| HN Mirror

It’s not about brute force, but about trying to do the exact same calculation on every thread. Efficiency in numpy or on a GPU comes from avoiding “divergence”, which is what it’s called on a GPU when some threads execute different instructions than other threads in the same thread group. If one thread executes a unique instruction, all the other threads have to stall and wait for it. If all the threads execute unique blocks, the waiting becomes catastrophic and slower than single-theaded code. But if they all do the same thing, the machine will fly. Sometimes avoiding divergence means doing things that seem counter-intuitive compared to CPU single-threaded code, which is why it has a reputation for being brute force, but really it’s just a different set of efficiency tricks.

It is true that you don’t have to worry as much about repeating calculations.
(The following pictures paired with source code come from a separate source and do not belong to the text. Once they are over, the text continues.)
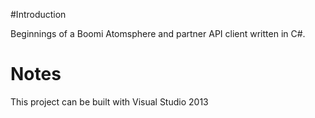 #Introduction

Beginnings of a Boomi Atomsphere and partner API client written in C#.  

# Notes
This project can be built with Visual Studio 2013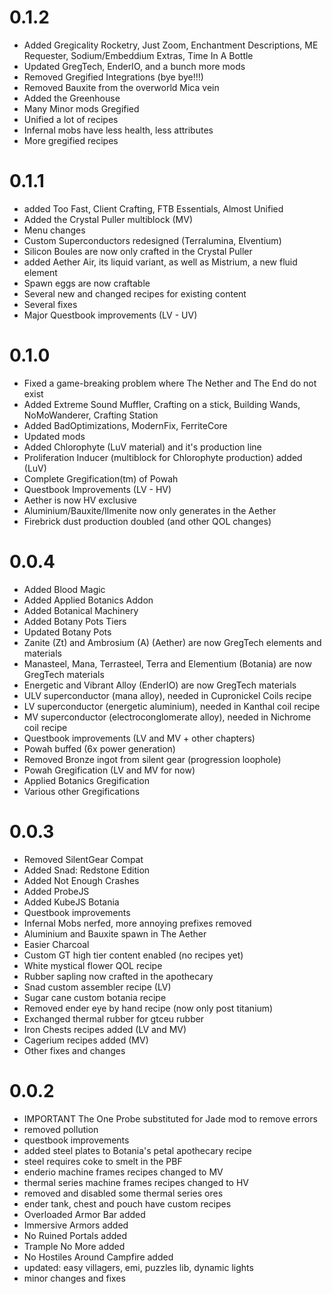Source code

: # 0.1.2
- Added Gregicality Rocketry, Just Zoom, Enchantment Descriptions, ME Requester, Sodium/Embeddium Extras, Time In A Bottle
- Updated GregTech, EnderIO, and a bunch more mods
- Removed Gregified Integrations (bye bye!!!)
- Removed Bauxite from the overworld Mica vein
- Added the Greenhouse
- Many Minor mods Gregified
- Unified a lot of recipes
- Infernal mobs have less health, less attributes
- More gregified recipes

# 0.1.1
- added Too Fast, Client Crafting, FTB Essentials, Almost Unified
- Added the Crystal Puller multiblock (MV)
- Menu changes
- Custom Superconductors redesigned (Terralumina, Elventium)
- Silicon Boules are now only crafted in the Crystal Puller
- added Aether Air, its liquid variant, as well as Mistrium, a new fluid element
- Spawn eggs are now craftable
- Several new and changed recipes for existing content
- Several fixes
- Major Questbook improvements (LV - UV)

# 0.1.0
- Fixed a game-breaking problem where The Nether and The End do not exist
- Added Extreme Sound Muffler, Crafting on a stick, Building Wands, NoMoWanderer, Crafting Station
- Added BadOptimizations, ModernFix, FerriteCore
- Updated mods
- Added Chlorophyte (LuV material) and it's production line
- Proliferation Inducer (multiblock for Chlorophyte production) added (LuV)
- Complete Gregification(tm) of Powah
- Questbook Improvements (LV - HV)
- Aether is now HV exclusive
- Aluminium/Bauxite/Ilmenite now only generates in the Aether
- Firebrick dust production doubled (and other QOL changes)

# 0.0.4
- Added Blood Magic
- Added Applied Botanics Addon
- Added Botanical Machinery
- Added Botany Pots Tiers
- Updated Botany Pots
- Zanite (Zt) and Ambrosium (A) (Aether) are now GregTech elements and materials
- Manasteel, Mana, Terrasteel, Terra and Elementium (Botania) are now GregTech materials
- Energetic and Vibrant Alloy (EnderIO) are now GregTech materials
- ULV superconductor (mana alloy), needed in Cupronickel Coils recipe
- LV superconductor (energetic aluminium), needed in Kanthal coil recipe
- MV superconductor (electroconglomerate alloy), needed in Nichrome coil recipe
- Questbook improvements (LV and MV + other chapters)
- Powah buffed (6x power generation)
- Removed Bronze ingot from silent gear (progression loophole)
- Powah Gregification (LV and MV for now)
- Applied Botanics Gregification
- Various other Gregifications

# 0.0.3
- Removed SilentGear Compat
- Added Snad: Redstone Edition
- Added Not Enough Crashes
- Added ProbeJS
- Added KubeJS Botania
- Questbook improvements
- Infernal Mobs nerfed, more annoying prefixes removed
- Aluminium and Bauxite spawn in The Aether
- Easier Charcoal
- Custom GT high tier content enabled (no recipes yet)
- White mystical flower QOL recipe
- Rubber sapling now crafted in the apothecary
- Snad custom assembler recipe (LV)
- Sugar cane custom botania recipe
- Removed ender eye by hand recipe (now only post titanium)
- Exchanged thermal rubber for gtceu rubber
- Iron Chests recipes added (LV and MV)
- Cagerium recipes added (MV)
- Other fixes and changes

# 0.0.2
- IMPORTANT The One Probe substituted for Jade mod to remove errors
- removed pollution
- questbook improvements
- added steel plates to Botania's petal apothecary recipe
- steel requires coke to smelt in the PBF
- enderio machine frames recipes changed to MV
- thermal series machine frames recipes changed to HV
- removed and disabled some thermal series ores 
- ender tank, chest and pouch have custom recipes
- Overloaded Armor Bar added
- Immersive Armors added
- No Ruined Portals added
- Trample No More added
- No Hostiles Around Campfire added
- updated: easy villagers, emi, puzzles lib, dynamic lights
- minor changes and fixes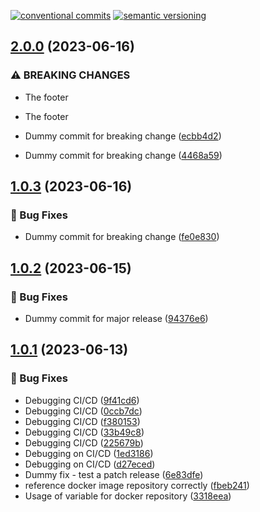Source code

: [![conventional commits](https://img.shields.io/badge/conventional%20commits-1.0.0-yellow.svg)](https://conventionalcommits.org) [![semantic versioning](https://img.shields.io/badge/semantic%20versioning-2.0.0-green.svg)](https://semver.org)

## [2.0.0](https://github.com/Sudwest-Fryslan/WebformulierenVerwerker/compare/v1.0.3...v2.0.0) (2023-06-16)


### ⚠ BREAKING CHANGES

* The footer
* The footer

* Dummy commit for breaking change ([ecbb4d2](https://github.com/Sudwest-Fryslan/WebformulierenVerwerker/commit/ecbb4d2dddbbf20650f307b2abb9df4943e249e1))
* Dummy commit for breaking change ([4468a59](https://github.com/Sudwest-Fryslan/WebformulierenVerwerker/commit/4468a59d085a9ccb48d5ca9b1106eb983f25fbb1))

## [1.0.3](https://github.com/Sudwest-Fryslan/WebformulierenVerwerker/compare/v1.0.2...v1.0.3) (2023-06-16)


### 🐛 Bug Fixes

* Dummy commit for breaking change ([fe0e830](https://github.com/Sudwest-Fryslan/WebformulierenVerwerker/commit/fe0e83035e0c61741a289af4eca834e399f53ed6))

## [1.0.2](https://github.com/Sudwest-Fryslan/WebformulierenVerwerker/compare/v1.0.1...v1.0.2) (2023-06-15)


### 🐛 Bug Fixes

* Dummy commit for major release ([94376e6](https://github.com/Sudwest-Fryslan/WebformulierenVerwerker/commit/94376e6f8734883b32f38318c6617e0e37f96f2b))

## [1.0.1](https://github.com/Sudwest-Fryslan/WebformulierenVerwerker/compare/v1.0.0...v1.0.1) (2023-06-13)


### 🐛 Bug Fixes

* Debugging CI/CD ([9f41cd6](https://github.com/Sudwest-Fryslan/WebformulierenVerwerker/commit/9f41cd61ab6859dc0c271175ce3d23b65fcae673))
* Debugging CI/CD ([0ccb7dc](https://github.com/Sudwest-Fryslan/WebformulierenVerwerker/commit/0ccb7dc0b54fd8aecc6d6c1e73a4a29077e9a857))
* Debugging CI/CD ([f380153](https://github.com/Sudwest-Fryslan/WebformulierenVerwerker/commit/f38015300422dab78a41a3e0a5106d77aef1cb47))
* Debugging CI/CD ([33b49c8](https://github.com/Sudwest-Fryslan/WebformulierenVerwerker/commit/33b49c89e6f6c4c0da3aea2a955b318743812644))
* Debugging CI/CD ([225679b](https://github.com/Sudwest-Fryslan/WebformulierenVerwerker/commit/225679b23ee0d255f625ea1fb71cc9b6d4677b1d))
* Debugging on CI/CD ([1ed3186](https://github.com/Sudwest-Fryslan/WebformulierenVerwerker/commit/1ed318666d6f9b3793eb46bec7c2e83f4206e814))
* Debugging on CI/CD ([d27eced](https://github.com/Sudwest-Fryslan/WebformulierenVerwerker/commit/d27eced0dc9e7a4d0cd1a360b96eaa56b2955e0b))
* Dummy fix - test a patch release ([6e83dfe](https://github.com/Sudwest-Fryslan/WebformulierenVerwerker/commit/6e83dfed990c21ae5c7eb7553341ecdd27368ec4))
* reference docker image repository correctly ([fbeb241](https://github.com/Sudwest-Fryslan/WebformulierenVerwerker/commit/fbeb241fe0a1569240111965e5126c486163ae00))
* Usage of variable for docker repository ([3318eea](https://github.com/Sudwest-Fryslan/WebformulierenVerwerker/commit/3318eea40894e27abdef0f6055001c10d71792c9))
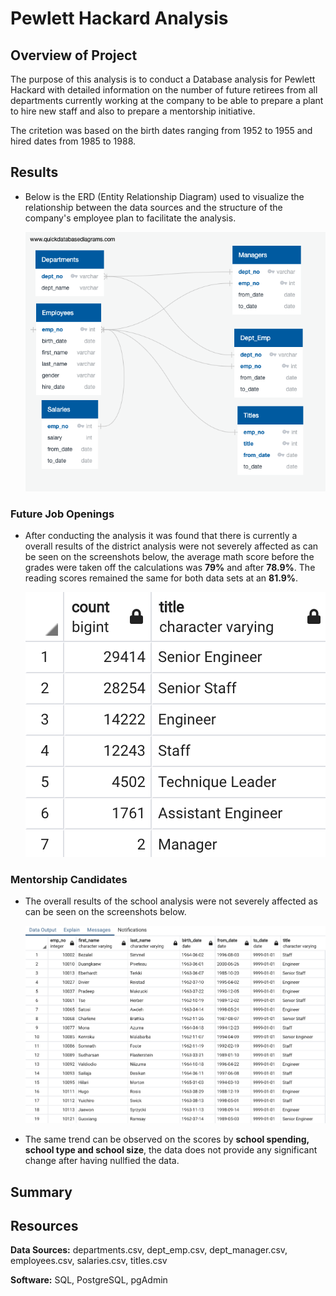 # Pewlett Hackard Analysis

## **Overview of Project**

The purpose of this analysis is to conduct a Database analysis for Pewlett Hackard with detailed information on the number of future retirees from all departments currently working at the company to be able to prepare a plant to hire new staff and also to prepare a mentorship initiative. 

The critetion was based on the birth dates ranging from 1952 to 1955 and hired dates from 1985 to 1988.


## Results

- Below is the ERD (Entity Relationship Diagram) used to visualize the relationship between the data sources and the structure of the company's employee plan to facilitate the analysis. 

	![alt text](https://github.com/Karenjakins/Pewlett-Hackard-Analysis/blob/main/EmployeeDB.png "Employee DB")

### Future Job Openings 

- After conducting the analysis it was found that there is currently a  overall results of the district analysis were not severely affected as can be seen on the screenshots below, the average math score before the grades were taken off the calculations was **79%** and after **78.9%**. The reading scores remained the same for both data sets at an **81.9%**.
	
	![alt text](https://github.com/Karenjakins/Pewlett-Hackard-Analysis/blob/main/Queries/Unique%20Titles.png "Unique Titles")


### Mentorship Candidates

- The overall results of the school analysis were not severely affected as can be seen on the screenshots below.

	![alt text](https://github.com/Karenjakins/Pewlett-Hackard-Analysis/blob/main/Queries/Mentorship%20Eligibility.png "Mentorship Candidates")
	


- The same trend can be observed on the scores by **school spending, school type and school size**, the data does not provide any significant change after  having nullfied the data. 


## Summary




## Resources

**Data Sources:** departments.csv, dept_emp.csv, dept_manager.csv, employees.csv, salaries.csv, titles.csv

**Software:** SQL, PostgreSQL, pgAdmin
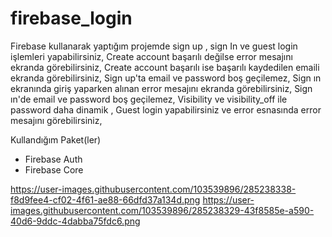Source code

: # firebase_login

Firebase kullanarak yaptığım projemde sign up , sign In ve guest login işlemleri yapabilirsiniz,
Create account başarılı değilse error mesajını ekranda görebilirsiniz,
Create account başarılı ise başarılı kaydedilen emaili ekranda görebilirsiniz,
Sign up'ta  email ve password boş geçilemez,
Sign ın ekranında giriş yaparken alınan error mesajını ekranda görebilirsiniz,
Sign ın'de email ve password boş geçilemez,
Visibility ve visibility_off ile password daha dinamik ,
Guest login yapabilirsiniz ve error esnasında error mesajını görebilirsiniz,

Kullandığım Paket(ler)
- Firebase Auth
- Firebase Core

https://user-images.githubusercontent.com/103539896/285238338-f8d9fee4-cf02-4f61-ae88-66dfd37a134d.png
https://user-images.githubusercontent.com/103539896/285238329-43f8585e-a590-40d6-9ddc-4dabba75fdc6.png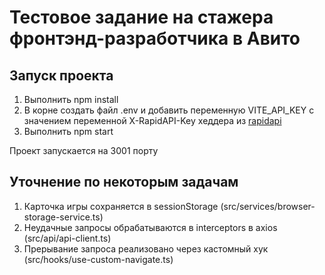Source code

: # Тестовое задание на стажера фронтэнд-разработчика в Авито
## Запуск проекта

1. Выполнить npm install
2. В корне создать файл .env и добавить переменную VITE_API_KEY с значением переменной X-RapidAPI-Key хеддера из [rapidapi](https://rapidapi.com/digiwalls/api/free-to-play-games-database)
3. Выполнить npm start


Проект запускается на 3001 порту

## Уточнение по некоторым задачам

1. Карточка игры сохраняется в sessionStorage (src/services/browser-storage-service.ts) 
2. Неудачные запросы обрабатываются в interceptors  в axios (src/api/api-client.ts) 
3. Прерывание запроса реализовано через кастомный хук (src/hooks/use-custom-navigate.ts)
I think you’re referring to “rematerialization”, meaning after doing some non-trivial calculation once and using the result, throwing it away and redoing the same calculation again later on the same thread. It’s true this can sometimes be advantageous, mostly because memory use is so expensive. One load or store into VRAM can be as expensive as 10 or sometimes even 100 math instructions, so if your store & load takes 40 cycles, and recomputing something takes 25 cycles of math using registers, then recomputing can be faster.

I second the sibling recommendation to learn numpy, it’s a different way of thinking than single-threaded functional programming with lists & maps. Try writing some kind of image filter in Python both ways, and get a feel for the performance difference. If you’re familiar with Python, this is a one or two hour exercise. Last time I tried it, my numpy version was ~2 orders of magnitude faster than the lists & maps version.

One of the most fun ways to learn SIMD programming, in my humble opinion, is to study the shaders on ShaderToy. ShaderToy makes it super simple to write GPU code and see the result. Some of the tricks people use are very clever, but after studying them for a while and trying a few yourself, you’ll start to see themes emerge about how to organize parallel image computations.